**Material for the task**
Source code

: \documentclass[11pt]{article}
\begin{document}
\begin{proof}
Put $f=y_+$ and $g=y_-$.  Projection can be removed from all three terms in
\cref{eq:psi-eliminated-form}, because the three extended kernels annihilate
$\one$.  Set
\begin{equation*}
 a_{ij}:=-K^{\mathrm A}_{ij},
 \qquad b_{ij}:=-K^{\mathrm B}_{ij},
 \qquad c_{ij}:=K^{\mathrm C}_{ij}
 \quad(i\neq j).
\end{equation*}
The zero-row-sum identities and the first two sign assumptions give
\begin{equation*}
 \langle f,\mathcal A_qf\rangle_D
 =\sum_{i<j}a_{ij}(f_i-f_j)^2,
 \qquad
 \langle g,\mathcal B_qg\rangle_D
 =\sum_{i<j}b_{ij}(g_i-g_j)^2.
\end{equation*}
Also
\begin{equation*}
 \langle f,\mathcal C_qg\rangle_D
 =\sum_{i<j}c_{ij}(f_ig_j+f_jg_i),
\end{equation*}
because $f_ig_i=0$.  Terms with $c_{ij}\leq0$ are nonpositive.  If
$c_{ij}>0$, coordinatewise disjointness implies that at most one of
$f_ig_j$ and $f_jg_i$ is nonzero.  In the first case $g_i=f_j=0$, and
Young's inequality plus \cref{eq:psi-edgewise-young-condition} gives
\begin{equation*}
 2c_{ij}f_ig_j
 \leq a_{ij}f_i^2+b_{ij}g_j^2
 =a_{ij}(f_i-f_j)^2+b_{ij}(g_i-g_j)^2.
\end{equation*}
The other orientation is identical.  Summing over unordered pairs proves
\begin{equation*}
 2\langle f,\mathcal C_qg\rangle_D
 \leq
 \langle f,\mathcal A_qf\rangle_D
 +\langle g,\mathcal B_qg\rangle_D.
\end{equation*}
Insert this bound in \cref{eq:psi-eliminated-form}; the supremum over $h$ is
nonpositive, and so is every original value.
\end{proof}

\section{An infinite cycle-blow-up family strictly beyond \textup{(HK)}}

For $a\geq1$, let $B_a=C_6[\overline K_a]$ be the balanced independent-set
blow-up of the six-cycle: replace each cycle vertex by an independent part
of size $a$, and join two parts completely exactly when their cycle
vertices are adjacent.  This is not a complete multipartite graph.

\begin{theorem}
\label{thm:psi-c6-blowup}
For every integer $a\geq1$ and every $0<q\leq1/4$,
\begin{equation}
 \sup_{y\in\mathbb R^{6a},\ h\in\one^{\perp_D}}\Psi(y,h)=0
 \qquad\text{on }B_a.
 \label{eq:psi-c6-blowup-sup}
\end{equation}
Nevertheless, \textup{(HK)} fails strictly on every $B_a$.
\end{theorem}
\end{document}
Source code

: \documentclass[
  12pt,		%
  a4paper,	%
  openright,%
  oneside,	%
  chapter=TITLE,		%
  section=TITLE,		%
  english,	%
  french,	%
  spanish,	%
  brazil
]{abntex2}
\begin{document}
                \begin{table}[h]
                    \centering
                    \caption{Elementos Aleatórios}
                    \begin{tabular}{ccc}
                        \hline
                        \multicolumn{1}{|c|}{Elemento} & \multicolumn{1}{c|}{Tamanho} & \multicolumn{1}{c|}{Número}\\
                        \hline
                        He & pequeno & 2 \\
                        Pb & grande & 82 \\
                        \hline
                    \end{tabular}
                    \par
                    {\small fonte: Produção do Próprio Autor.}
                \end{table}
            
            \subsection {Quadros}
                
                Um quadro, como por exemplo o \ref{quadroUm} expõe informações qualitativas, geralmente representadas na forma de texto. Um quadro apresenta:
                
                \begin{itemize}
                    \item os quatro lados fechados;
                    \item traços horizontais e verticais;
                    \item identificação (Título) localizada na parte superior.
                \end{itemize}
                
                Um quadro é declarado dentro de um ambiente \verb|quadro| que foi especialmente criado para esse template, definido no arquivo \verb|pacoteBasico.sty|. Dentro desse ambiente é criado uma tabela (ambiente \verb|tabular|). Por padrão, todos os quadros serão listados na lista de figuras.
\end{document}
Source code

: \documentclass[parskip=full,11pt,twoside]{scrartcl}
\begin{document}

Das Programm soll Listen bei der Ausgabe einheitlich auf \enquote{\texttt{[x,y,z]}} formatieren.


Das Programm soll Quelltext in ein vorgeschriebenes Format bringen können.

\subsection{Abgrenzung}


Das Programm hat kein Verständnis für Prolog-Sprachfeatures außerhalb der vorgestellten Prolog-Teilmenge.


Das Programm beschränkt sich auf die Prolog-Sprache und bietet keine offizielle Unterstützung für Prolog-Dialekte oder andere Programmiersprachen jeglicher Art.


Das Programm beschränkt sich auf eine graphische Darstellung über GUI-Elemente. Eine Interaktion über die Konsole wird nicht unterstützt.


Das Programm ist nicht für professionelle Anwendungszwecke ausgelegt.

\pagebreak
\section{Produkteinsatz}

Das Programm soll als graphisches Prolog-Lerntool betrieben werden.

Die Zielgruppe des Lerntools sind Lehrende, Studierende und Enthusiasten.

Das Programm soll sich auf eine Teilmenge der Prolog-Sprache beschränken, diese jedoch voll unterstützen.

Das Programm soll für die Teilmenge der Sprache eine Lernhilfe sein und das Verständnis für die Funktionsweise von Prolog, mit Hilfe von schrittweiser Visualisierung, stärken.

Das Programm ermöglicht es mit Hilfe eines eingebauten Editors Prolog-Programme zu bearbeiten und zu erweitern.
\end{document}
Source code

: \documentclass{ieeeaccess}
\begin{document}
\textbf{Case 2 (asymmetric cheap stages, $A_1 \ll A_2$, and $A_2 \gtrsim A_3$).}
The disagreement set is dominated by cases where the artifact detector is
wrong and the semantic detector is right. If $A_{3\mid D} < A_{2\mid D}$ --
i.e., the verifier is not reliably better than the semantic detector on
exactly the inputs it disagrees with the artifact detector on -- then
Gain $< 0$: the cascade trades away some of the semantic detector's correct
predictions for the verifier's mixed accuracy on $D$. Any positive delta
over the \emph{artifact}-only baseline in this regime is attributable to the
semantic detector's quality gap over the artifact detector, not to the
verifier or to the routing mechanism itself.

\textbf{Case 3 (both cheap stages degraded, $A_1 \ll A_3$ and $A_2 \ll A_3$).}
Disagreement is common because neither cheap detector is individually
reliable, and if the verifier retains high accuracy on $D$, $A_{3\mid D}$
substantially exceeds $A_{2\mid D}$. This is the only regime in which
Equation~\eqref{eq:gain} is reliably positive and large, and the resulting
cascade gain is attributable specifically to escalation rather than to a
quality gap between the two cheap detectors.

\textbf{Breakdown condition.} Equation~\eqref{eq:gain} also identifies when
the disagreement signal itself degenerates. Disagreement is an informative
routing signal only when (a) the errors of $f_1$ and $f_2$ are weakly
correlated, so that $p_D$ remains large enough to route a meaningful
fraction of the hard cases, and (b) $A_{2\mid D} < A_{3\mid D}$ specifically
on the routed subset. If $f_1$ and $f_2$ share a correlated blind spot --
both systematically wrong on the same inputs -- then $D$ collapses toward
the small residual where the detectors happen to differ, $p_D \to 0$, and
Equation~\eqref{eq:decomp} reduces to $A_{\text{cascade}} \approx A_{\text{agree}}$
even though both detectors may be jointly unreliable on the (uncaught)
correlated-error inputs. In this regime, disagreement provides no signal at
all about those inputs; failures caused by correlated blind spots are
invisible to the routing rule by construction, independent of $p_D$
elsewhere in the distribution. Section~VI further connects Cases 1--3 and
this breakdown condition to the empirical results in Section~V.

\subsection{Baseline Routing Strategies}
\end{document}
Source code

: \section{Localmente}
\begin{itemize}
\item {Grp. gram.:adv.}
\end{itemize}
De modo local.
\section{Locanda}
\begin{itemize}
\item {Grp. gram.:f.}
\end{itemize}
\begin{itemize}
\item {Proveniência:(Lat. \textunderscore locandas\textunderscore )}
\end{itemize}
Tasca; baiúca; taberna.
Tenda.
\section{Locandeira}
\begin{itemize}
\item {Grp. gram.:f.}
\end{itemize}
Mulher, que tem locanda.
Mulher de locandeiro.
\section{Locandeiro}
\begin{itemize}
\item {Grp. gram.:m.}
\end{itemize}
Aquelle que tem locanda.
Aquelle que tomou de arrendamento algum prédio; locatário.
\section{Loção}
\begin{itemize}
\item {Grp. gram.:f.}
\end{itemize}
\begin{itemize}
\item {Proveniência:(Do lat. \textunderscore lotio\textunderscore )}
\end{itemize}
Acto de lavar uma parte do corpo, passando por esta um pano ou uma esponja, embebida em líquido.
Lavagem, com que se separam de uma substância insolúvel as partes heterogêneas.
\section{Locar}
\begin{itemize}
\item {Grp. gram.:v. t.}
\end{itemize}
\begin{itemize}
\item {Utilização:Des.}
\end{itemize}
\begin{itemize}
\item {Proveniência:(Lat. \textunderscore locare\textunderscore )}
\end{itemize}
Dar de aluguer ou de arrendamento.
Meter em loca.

**About this task**
Above this task is a listing. Restate, word for word and with nothing added, the lines from the one with "i.e., the verifier" through the one with "fraction of the".

**Task result**
i.e., the verifier is not reliably better than the semantic detector on
exactly the inputs it disagrees with the artifact detector on -- then
Gain $< 0$: the cascade trades away some of the semantic detector's correct
predictions for the verifier's mixed accuracy on $D$. Any positive delta
over the \emph{artifact}-only baseline in this regime is attributable to the
semantic detector's quality gap over the artifact detector, not to the
verifier or to the routing mechanism itself.

\textbf{Case 3 (both cheap stages degraded, $A_1 \ll A_3$ and $A_2 \ll A_3$).}
Disagreement is common because neither cheap detector is individually
reliable, and if the verifier retains high accuracy on $D$, $A_{3\mid D}$
substantially exceeds $A_{2\mid D}$. This is the only regime in which
Equation~\eqref{eq:gain} is reliably positive and large, and the resulting
cascade gain is attributable specifically to escalation rather than to a
quality gap between the two cheap detectors.

\textbf{Breakdown condition.} Equation~\eqref{eq:gain} also identifies when
the disagreement signal itself degenerates. Disagreement is an informative
routing signal only when (a) the errors of $f_1$ and $f_2$ are weakly
correlated, so that $p_D$ remains large enough to route a meaningful
fraction of the hard cases, and (b) $A_{2\mid D} < A_{3\mid D}$ specifically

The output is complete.